152I pause and note that the earlier injury referred to in the extract above and that had “significantly restricted the range and type of activities, which the plaintiff was able to participate in,”[78] was not the injury the subject of the application for the grant of a certificate. Hence the question for the Court in Poholke was if the later injury that supported the serious injury application was of such effect as to have further diminished what little had left been intact for the plaintiff from the earlier injury. As was explained by the Court of Appeal:
“While it is correct that the plaintiff’s lifestyle had already been severely affected by his neck injury, what remained was important to him. In that context, the further limitations, resulting from his back injury, were not insubstantial.”[79]
[78] Ibid.
[79] Ibid.
153In the application before me I have assessed whether the pain and suffering and interference to the plaintiff’s function of the spine by way of aggravation and its effects on his activities of daily living results in consequences that are more than marked and significant and hence serious at the date of hearing. I find that they are. I am not satisfied that their seriousness has been overtaken by the effects on the plaintiff of the later ankle injury or other health impositions for which the defendant is not responsible. The pain and suffering consequences from them operate alongside the aggravation injury to the lumbosacral spine but manifest themselves in ways that are not the same or the same in sufficient a degree by way of pain, restriction and limitation on function to extinguish the ongoing consequences to the plaintiff from the aggravation to his spine. In combination I am satisfied that the effects from the work injury are serious when compared to the plaintiff’s previously largely asymptomatic spine and crystalise in ways sufficiently separately identifiable to warrant a description of them being more than significant or marked, and as being at least very considerable in comparison when judged by comparison with other cases in the range of possible impairments.

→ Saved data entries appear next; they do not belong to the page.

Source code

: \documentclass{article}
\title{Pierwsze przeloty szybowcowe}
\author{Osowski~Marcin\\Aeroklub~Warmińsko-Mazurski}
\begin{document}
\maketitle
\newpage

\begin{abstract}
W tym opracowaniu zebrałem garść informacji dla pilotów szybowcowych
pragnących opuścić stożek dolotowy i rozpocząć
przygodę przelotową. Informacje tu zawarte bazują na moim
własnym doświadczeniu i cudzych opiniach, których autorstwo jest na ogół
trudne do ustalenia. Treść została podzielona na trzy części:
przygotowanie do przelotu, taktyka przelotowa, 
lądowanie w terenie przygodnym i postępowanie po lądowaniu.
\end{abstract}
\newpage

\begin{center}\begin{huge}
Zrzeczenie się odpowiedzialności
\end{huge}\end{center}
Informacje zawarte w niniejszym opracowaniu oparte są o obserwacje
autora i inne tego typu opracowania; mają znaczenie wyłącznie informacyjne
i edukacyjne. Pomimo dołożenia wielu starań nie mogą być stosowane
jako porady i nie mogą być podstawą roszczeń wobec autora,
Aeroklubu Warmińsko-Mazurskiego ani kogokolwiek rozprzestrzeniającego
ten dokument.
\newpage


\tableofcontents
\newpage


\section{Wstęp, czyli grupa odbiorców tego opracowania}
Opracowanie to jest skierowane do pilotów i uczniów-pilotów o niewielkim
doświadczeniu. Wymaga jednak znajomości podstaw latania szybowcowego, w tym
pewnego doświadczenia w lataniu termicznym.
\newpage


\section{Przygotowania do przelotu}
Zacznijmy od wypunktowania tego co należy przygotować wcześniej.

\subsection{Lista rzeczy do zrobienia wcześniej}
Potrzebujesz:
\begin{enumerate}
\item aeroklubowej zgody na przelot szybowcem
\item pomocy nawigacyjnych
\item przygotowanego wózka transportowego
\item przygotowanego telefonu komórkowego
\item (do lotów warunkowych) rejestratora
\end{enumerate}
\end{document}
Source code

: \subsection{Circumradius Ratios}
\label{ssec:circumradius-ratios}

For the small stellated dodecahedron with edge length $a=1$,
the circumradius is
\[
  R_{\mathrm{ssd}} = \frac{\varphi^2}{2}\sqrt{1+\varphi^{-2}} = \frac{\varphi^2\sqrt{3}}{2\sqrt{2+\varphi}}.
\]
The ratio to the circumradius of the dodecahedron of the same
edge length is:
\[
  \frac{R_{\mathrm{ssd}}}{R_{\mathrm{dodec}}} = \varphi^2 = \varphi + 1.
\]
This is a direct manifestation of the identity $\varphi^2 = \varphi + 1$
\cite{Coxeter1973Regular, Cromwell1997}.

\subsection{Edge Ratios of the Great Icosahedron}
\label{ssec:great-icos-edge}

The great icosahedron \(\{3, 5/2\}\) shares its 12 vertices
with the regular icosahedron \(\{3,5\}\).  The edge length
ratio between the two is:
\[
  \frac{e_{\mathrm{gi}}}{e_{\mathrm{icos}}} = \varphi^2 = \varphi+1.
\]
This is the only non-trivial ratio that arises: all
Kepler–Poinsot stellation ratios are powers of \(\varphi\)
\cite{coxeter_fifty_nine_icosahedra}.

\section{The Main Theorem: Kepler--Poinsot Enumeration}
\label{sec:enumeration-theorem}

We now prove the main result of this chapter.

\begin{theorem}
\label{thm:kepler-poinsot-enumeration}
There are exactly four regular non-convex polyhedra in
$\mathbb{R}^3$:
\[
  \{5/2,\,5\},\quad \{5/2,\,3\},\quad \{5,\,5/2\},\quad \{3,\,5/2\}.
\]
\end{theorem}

154I note that I found the plaintiff gave a credible and honest account of himself overall. Whilst certain inconsistencies were put to the plaintiff by Mr Martin as they related to his ability to drive to his parent or when he last played football and cricket or the details of the assistance he can provide around the house, his credibility was not undermined on matters of fundamental relevance. Also, whilst I accept the observation and correctness in law of Mr Martin’s submission regarding the use to be made of the affidavit by Ms Carter, I am satisfied that such of it as relates to her account of the plaintiff’s low back pain is at least not inconsistent with the plaintiff’s evidence overall and my assessment of his back injury.
155I will grant the application for pain and suffering.
156I order that the parties file a minute of proposed orders to give effect to these reasons with seven days failing which I will list the matter for mention.